O problema é ouvir aquilo dito que não sabe-se que magoa - relaxa. É isso que faz nascer toda essa confusão do natural. A exigência do outro, aquilo que o outro diz que não imagina onde atinge, faz a naturalidade se tornar uma busca artificial. Percebe? É contraditório, e contradição não percebida gera confusão. Confusão é perigoso, é conflitante. Achar o ponto pode demorar um tempo, que não interessa quão jovem, é tempo perdido. É tempo perdido.  Ainda bem que as coisas evoluem e que muda-se de certezas, ainda bem que em uma mesma realidade, o plano torna-se mais completo e claro: algumas coisas simplesmente não são para que outras sejam, que bom.

Não preocupe-se, leva-se mesmo um tempo para achar o ponto. E ele varia, o que piora tudo. Mas não é isso que a vida é?
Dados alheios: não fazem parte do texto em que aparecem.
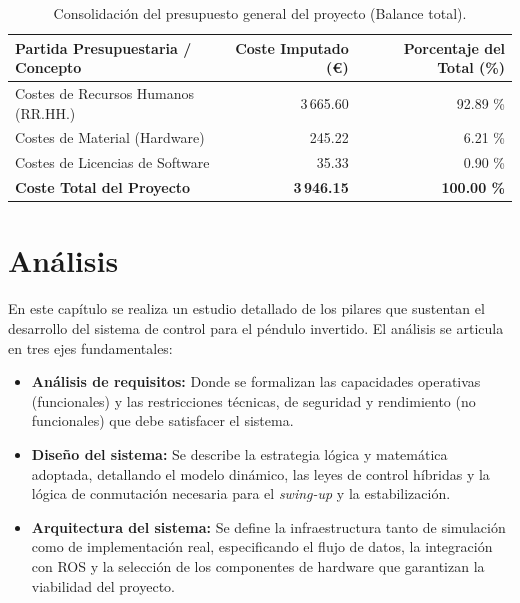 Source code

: \documentclass[11pt,fleqn]{book} %
\begin{document}
\begin{table}[!htbp]
	\centering
	\caption{Consolidación del presupuesto general del proyecto (Balance total).}
	\label{tab:coste_total}
	\small %
	\begin{tabularx}{\textwidth}{@{} X r r @{}}
		\toprule
		\textbf{Partida Presupuestaria / Concepto} & \textbf{Coste Imputado (\euro)} & \textbf{Porcentaje del Total (\%)} \\ 
		\midrule
		Costes de Recursos Humanos (RR.HH.)        & 3\,665.60                       & 92.89 \%                           \\
		Costes de Material (Hardware)              & 245.22                          & 6.21 \%                            \\
		Costes de Licencias de Software            & 35.33                           & 0.90 \%                            \\ 
		\midrule
		\textbf{Coste Total del Proyecto}          & \textbf{3\,946.15}              & \textbf{100.00 \%}                 \\ 
		\bottomrule
	\end{tabularx}
\end{table}
\FloatBarrier 

\chapter{Análisis}
\label{cap:analisis}
En este capítulo se realiza un estudio detallado de los pilares que sustentan el desarrollo del sistema de control para el péndulo invertido. El análisis se articula en tres ejes fundamentales:

\begin{itemize}
	\item \textbf{Análisis de requisitos:} Donde se formalizan las capacidades operativas (funcionales) y las restricciones técnicas, de seguridad y rendimiento (no funcionales) que debe satisfacer el sistema.
	
	\item \textbf{Diseño del sistema:} Se describe la estrategia lógica y matemática adoptada, detallando el modelo dinámico, las leyes de control híbridas y la lógica de conmutación necesaria para el \textit{swing-up} y la estabilización.
	
	\item \textbf{Arquitectura del sistema:} Se define la infraestructura tanto de simulación como de implementación real, especificando el flujo de datos, la integración con ROS y la selección de los componentes de hardware que garantizan la viabilidad del proyecto.
	 
\end{itemize}
\newpage
\end{document}
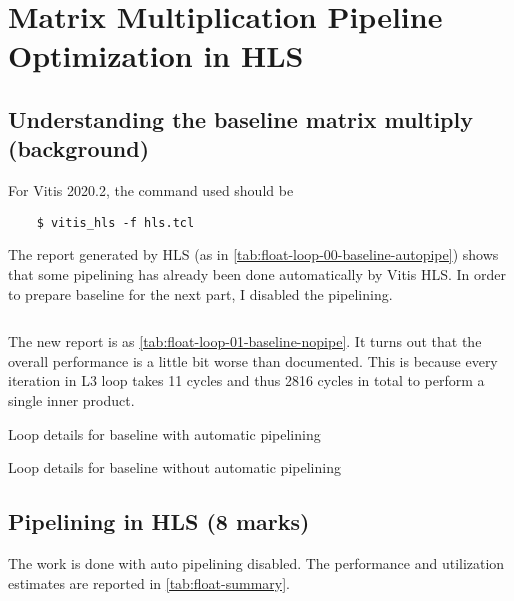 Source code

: \section{Matrix Multiplication Pipeline Optimization in HLS}

\subsection{Understanding the baseline matrix multiply (background)}\label{sec:1a}

For Vitis 2020.2, the command used should be
\begin{verbatim}
    $ vitis_hls -f hls.tcl
\end{verbatim}
The report generated by HLS (as in \autoref{tab:float-loop-00-baseline-autopipe}) shows that
some pipelining has already been done automatically by Vitis HLS.
In order to prepare baseline for the next part, I disabled the pipelining.

\inputminted{diff}{program/float_nopipe.diff}

The new report is as \autoref{tab:float-loop-01-baseline-nopipe}.
It turns out that the overall performance is a little bit worse than documented.
This is because every iteration in L3 loop takes 11 cycles and thus
2816 cycles in total to perform a single inner product.

\begin{table}
    \caption{Loop details for baseline with automatic pipelining}
    \label{tab:float-loop-00-baseline-autopipe}
    \centering
    
\end{table}

\begin{table}
    \caption{Loop details for baseline without automatic pipelining}
    \label{tab:float-loop-01-baseline-nopipe}
    \centering
    
\end{table}

\subsection{Pipelining in HLS (8 marks)}

The work is done with auto pipelining disabled.
The performance and utilization estimates are reported in \autoref{tab:float-summary}.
Busca do ponto correto, do equilíbrio, do balanço?


Em um momento percebi que tudo tem o seu lugar. 
Talvez não haja lugar nenhum.



" ... a aproximação, do que quer que seja, se faz gradualmente e penosamente - atravessando inclusive o oposto daquilo que se vai aproximar. " - Clarice Lispector

27 de fevereiro de 2012

Percepção

Eu sou essa pessoa que tenta agir naturalmente até perceber o quanto isso é contraditório.

16 de fevereiro de 2012

Peça

Primeiro sinal.

Segundo sinal.


Terceiro sinal.
Cortinas abrem. 

"

São tantas, tantas coisas.
O problema do meu mundo nesse momento é que ele é grande demais. Eu sou covarde, total e completamente covarde. Não há uma célula sequer que emane qualquer tipo de coragem. Tenho medo do tamanho do mundo, da velocidade do mundo, do tempo do mundo e de todo mundo. Tenho medo das decisões erradas. Tenho medo das opções, porque tenho medo dos possíveis caminhos e descaminhos. Tenho medo do futuro que construo e mais ainda daqueles que... Destruo. E não, discordância do que eu digo não é o que eu quero, palavras de conforto não é o que eu quero. O que eu quero, o que eu simplesmente quero, o que eu profundamente clamo por, o que eu desesperadamente tento, é arrancar do fundo do peito, da garganta, da alma, de não-sei-onde essa sensação de... de... de... dúvida. Incerteza. Possibilidade.Tantas opções, tantos caminhos, tanta diferença. Tantas considerações, tantos prós, tantos contras, tanta merda. Merda. Merda pra mim, já que já estou aqui mesmo. Já que quero estar aqui. Já que tenho que escolher onde mais quero estar. Onde mais não, onde, por que não podem ser duas respostas. Sei que vão me encher o saco, mas me deu vontade de xingar hoje. Xingar! HA HA HA HA HA HA, eu digo merda e já acho que estou xingando, HA HA HA HA HA HA HA HA! Cômico. Como? Estúpido. Isto? É, isto é estúpido (essa palavra parece que cospe, não parece?). Quem se importa? São minhas dúvidas, são meus problemas, é a minha covardia. É o meu tempo, minha perda de tempo, meu ganho de tempo, minha falta de tempo, minha viagem no tempo em um potencial futuro em que olhe pra trás e diga "Puta que pariu, o que foi que eu fiz?", minha volta no tempo. (Puta que pariu já é mais que merda, não é?). É tudo meu e eu não quero palavras de conforto. Eu não quero soluções. Eu quero vomitar palavras desagradáveis e insuportáveis. Eu quero detestar alguma coisa com força para poder negá-la com força. Quando o amor por algo é muito, nós abraçamos o algo. Quando a repulsa é irreparável, afastamos. O meio termo é insuportável.
Todo o mediano é nauseante, é insosso, é sem vida. É falta de vida que se espalha pela vida inteira. E falta de sentimento também é tristeza.

"

Silêncio pasmo. Palmas constrangidas e agoniadas que não conseguem parar.